Traceback (most recent call last):
File “/opt/rockstor/eggs/gunicorn-0.16.1-py2.7.egg/gunicorn/workers/sync.py”, line 34, in run
client, addr = self.socket.accept()
File “/usr/lib64/python2.7/socket.py”, line 202, in accept
sock, addr = self._sock.accept()
error: [Errno 11] Resource temporarily unavailable
[15/Jan/2016 11:45:05] DEBUG [smart_manager.replication.receiver:223] Id: c8513240-674b808e-b510-4896-8998-5036f72689c0-6. Snapshot to be sent(/mnt2/<POOL_NAME>/.snapshots/c8513240-674b808e-b510-4896-8998-5036f72689c0_ISO_share/ISO_share_6_replication_1) already exists. Not starting a new receive process
[15/Jan/2016 11:45:29] DEBUG [smart_manager.replication.listener_broker:79] Active Receiver: c8513240-674b808e-b510-4896-8998-5036f72689c0-6. Total messages processed: 1
[15/Jan/2016 11:46:05] DEBUG [smart_manager.replication.receiver:131] Id: c8513240-674b808e-b510-4896-8998-5036f72689c0-6 command: snap-exists rcommand: None
[15/Jan/2016 11:46:05] DEBUG [smart_manager.replication.receiver:80] Id: c8513240-674b808e-b510-4896-8998-5036f72689c0-6. meta: {u’snap’: u’ISO_share_6_replication_1’, u’incremental’: False, u’share’: u’ISO_share’, u’uuid’: u’c8513240-674b808e-b510-4896-8998-5036f72689c0’, u’pool’: u’<POOL_NAME>'} Receive successful
[15/Jan/2016 11:46:29] DEBUG [smart_manager.replication.listener_broker:75] Receiver(c8513240-674b808e-b510-4896-8998-5036f72689c0-6) exited. exitcode: 0. Total messages processed: 1. Removing from the list.

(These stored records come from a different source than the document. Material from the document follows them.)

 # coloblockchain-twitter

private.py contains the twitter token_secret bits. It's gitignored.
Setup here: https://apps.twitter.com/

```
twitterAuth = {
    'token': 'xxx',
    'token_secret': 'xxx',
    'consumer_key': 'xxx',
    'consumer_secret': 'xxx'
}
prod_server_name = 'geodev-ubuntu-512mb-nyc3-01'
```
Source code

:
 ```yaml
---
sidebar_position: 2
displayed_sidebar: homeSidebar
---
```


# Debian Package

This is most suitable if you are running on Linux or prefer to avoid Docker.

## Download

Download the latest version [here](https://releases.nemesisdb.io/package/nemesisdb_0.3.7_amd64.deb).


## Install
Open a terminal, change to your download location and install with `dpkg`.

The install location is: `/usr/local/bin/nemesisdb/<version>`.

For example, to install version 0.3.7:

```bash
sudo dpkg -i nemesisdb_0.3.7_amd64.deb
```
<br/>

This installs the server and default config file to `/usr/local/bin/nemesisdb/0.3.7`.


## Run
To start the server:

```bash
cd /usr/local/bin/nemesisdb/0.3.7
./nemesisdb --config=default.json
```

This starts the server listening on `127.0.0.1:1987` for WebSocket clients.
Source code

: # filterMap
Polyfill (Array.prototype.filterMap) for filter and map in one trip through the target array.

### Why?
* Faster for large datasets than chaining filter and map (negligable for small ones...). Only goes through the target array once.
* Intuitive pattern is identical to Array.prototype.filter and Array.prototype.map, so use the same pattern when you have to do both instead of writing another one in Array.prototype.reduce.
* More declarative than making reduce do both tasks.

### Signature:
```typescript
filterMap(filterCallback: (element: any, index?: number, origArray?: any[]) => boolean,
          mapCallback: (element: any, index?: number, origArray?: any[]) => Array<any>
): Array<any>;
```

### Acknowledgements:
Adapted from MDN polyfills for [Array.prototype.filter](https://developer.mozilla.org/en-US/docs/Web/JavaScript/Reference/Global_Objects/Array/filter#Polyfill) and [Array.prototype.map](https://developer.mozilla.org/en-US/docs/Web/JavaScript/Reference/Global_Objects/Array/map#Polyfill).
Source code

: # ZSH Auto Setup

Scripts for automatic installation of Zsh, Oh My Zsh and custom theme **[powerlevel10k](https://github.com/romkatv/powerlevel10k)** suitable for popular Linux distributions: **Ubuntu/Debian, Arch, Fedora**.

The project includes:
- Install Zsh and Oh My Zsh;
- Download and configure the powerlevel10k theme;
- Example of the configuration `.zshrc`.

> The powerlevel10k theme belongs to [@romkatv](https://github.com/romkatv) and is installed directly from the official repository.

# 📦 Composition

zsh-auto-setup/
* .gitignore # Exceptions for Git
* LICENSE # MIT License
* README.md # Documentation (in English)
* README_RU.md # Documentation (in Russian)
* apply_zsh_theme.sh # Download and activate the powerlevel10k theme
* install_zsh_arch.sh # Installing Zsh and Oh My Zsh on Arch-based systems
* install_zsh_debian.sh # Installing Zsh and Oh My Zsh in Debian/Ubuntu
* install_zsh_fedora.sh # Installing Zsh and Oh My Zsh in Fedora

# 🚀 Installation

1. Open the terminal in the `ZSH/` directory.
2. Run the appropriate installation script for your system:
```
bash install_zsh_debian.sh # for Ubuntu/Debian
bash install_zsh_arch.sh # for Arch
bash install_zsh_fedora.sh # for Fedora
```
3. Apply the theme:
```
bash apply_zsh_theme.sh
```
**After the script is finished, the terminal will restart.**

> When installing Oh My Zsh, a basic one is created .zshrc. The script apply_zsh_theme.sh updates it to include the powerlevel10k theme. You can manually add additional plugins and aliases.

[15/Jan/2016 11:57:29] DEBUG [smart_manager.replication.listener_broker:291] Replica trails are truncated successfully.
Again “share… already exists” and “exitcode: 0. Total messages processed: 1”. I’d expect many more than one message would have been transferred. Is this a bug?